(Beginning of Records for processing)
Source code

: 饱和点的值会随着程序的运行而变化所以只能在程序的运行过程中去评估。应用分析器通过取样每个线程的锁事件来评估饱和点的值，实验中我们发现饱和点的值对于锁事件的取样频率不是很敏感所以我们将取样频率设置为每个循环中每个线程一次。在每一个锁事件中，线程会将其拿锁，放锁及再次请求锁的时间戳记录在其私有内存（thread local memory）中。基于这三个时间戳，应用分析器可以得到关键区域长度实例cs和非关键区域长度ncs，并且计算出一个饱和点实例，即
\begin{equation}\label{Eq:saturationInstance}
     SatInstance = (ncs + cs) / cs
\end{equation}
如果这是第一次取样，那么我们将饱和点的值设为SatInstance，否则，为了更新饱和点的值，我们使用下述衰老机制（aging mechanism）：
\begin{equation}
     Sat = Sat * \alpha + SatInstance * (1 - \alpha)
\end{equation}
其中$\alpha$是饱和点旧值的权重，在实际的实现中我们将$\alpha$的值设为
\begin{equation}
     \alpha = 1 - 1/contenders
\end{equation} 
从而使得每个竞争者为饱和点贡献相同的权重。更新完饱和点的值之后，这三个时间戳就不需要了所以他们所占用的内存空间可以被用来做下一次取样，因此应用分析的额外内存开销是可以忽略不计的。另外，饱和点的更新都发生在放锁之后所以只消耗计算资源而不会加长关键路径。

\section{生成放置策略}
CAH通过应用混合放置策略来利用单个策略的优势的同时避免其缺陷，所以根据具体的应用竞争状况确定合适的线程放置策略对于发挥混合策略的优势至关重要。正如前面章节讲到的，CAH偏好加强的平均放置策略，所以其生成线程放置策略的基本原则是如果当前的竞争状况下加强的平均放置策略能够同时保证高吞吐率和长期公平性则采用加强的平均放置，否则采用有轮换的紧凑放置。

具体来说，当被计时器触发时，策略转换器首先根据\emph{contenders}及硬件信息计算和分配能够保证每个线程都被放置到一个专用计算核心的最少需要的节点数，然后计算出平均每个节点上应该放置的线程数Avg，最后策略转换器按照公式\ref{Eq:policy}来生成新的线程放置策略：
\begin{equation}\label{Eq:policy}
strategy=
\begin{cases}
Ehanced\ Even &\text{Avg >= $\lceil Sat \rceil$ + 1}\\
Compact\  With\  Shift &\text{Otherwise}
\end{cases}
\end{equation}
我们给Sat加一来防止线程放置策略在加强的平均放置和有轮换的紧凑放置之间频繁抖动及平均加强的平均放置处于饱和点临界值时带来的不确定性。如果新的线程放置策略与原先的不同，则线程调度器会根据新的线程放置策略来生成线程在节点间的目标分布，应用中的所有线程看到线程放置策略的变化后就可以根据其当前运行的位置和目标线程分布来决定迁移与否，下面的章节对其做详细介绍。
(End of Records for processing)
(Beginning of Records for processing)
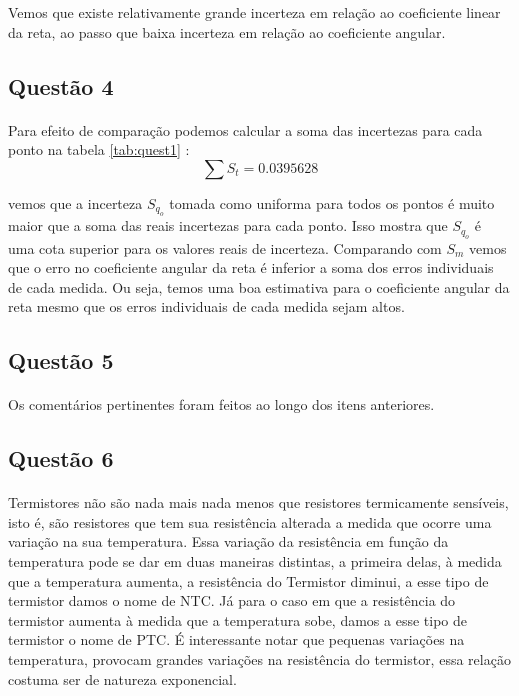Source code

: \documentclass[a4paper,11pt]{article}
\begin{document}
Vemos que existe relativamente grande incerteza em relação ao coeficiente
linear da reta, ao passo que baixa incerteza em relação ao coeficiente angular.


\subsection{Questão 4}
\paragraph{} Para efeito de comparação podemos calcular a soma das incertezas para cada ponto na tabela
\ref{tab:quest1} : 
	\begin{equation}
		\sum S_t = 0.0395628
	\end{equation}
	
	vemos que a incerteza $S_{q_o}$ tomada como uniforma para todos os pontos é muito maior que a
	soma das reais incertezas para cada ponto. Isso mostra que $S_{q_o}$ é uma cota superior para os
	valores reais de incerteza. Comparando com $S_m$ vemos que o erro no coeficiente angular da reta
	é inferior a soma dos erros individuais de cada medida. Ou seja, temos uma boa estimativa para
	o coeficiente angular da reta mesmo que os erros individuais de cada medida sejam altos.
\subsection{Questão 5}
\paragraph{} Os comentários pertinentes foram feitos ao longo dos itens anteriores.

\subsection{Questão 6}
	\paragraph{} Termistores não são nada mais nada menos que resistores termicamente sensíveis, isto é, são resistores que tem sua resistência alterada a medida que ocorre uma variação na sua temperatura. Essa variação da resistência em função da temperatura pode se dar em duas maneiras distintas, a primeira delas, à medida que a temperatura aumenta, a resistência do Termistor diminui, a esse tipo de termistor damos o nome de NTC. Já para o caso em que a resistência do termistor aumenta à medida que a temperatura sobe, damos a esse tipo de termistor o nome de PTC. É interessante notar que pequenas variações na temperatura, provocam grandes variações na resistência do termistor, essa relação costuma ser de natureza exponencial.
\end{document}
(End of Records for processing)
(Beginning of Records for processing)
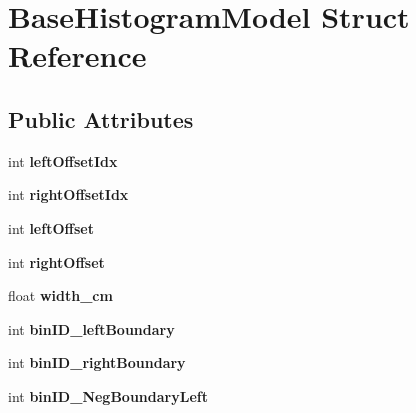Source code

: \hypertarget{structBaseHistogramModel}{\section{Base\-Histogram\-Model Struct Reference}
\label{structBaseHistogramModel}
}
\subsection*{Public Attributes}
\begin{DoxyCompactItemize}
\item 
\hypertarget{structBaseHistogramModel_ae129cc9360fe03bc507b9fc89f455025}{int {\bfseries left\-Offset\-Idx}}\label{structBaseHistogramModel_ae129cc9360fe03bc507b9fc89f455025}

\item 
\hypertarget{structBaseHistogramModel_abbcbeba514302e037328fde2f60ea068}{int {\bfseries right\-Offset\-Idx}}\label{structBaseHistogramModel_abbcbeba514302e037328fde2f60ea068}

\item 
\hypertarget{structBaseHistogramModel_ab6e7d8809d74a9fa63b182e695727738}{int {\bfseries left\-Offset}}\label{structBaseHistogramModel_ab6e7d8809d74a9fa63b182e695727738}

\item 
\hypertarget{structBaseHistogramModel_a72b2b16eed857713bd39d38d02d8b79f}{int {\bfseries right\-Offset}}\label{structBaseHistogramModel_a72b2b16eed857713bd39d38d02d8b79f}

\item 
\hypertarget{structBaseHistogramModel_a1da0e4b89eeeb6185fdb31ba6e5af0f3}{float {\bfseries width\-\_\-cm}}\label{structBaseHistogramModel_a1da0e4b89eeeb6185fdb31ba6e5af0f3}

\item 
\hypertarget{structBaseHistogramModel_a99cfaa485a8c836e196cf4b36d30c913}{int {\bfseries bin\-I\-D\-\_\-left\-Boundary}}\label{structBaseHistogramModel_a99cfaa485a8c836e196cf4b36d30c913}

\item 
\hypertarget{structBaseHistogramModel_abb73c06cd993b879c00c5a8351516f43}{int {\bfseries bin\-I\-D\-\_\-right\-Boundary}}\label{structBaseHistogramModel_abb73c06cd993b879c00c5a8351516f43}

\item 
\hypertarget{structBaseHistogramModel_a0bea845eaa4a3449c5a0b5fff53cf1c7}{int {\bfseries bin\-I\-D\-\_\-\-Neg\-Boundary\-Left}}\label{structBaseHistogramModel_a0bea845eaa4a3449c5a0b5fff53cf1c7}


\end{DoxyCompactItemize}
(End of Records for processing)
Only the lines containing the word "text" should be returned from the data above.

• Answer to the problem:
Ehanced\ Even &\text{Avg >= $\lceil Sat \rceil$ + 1}\\
Compact\  With\  Shift &\text{Otherwise}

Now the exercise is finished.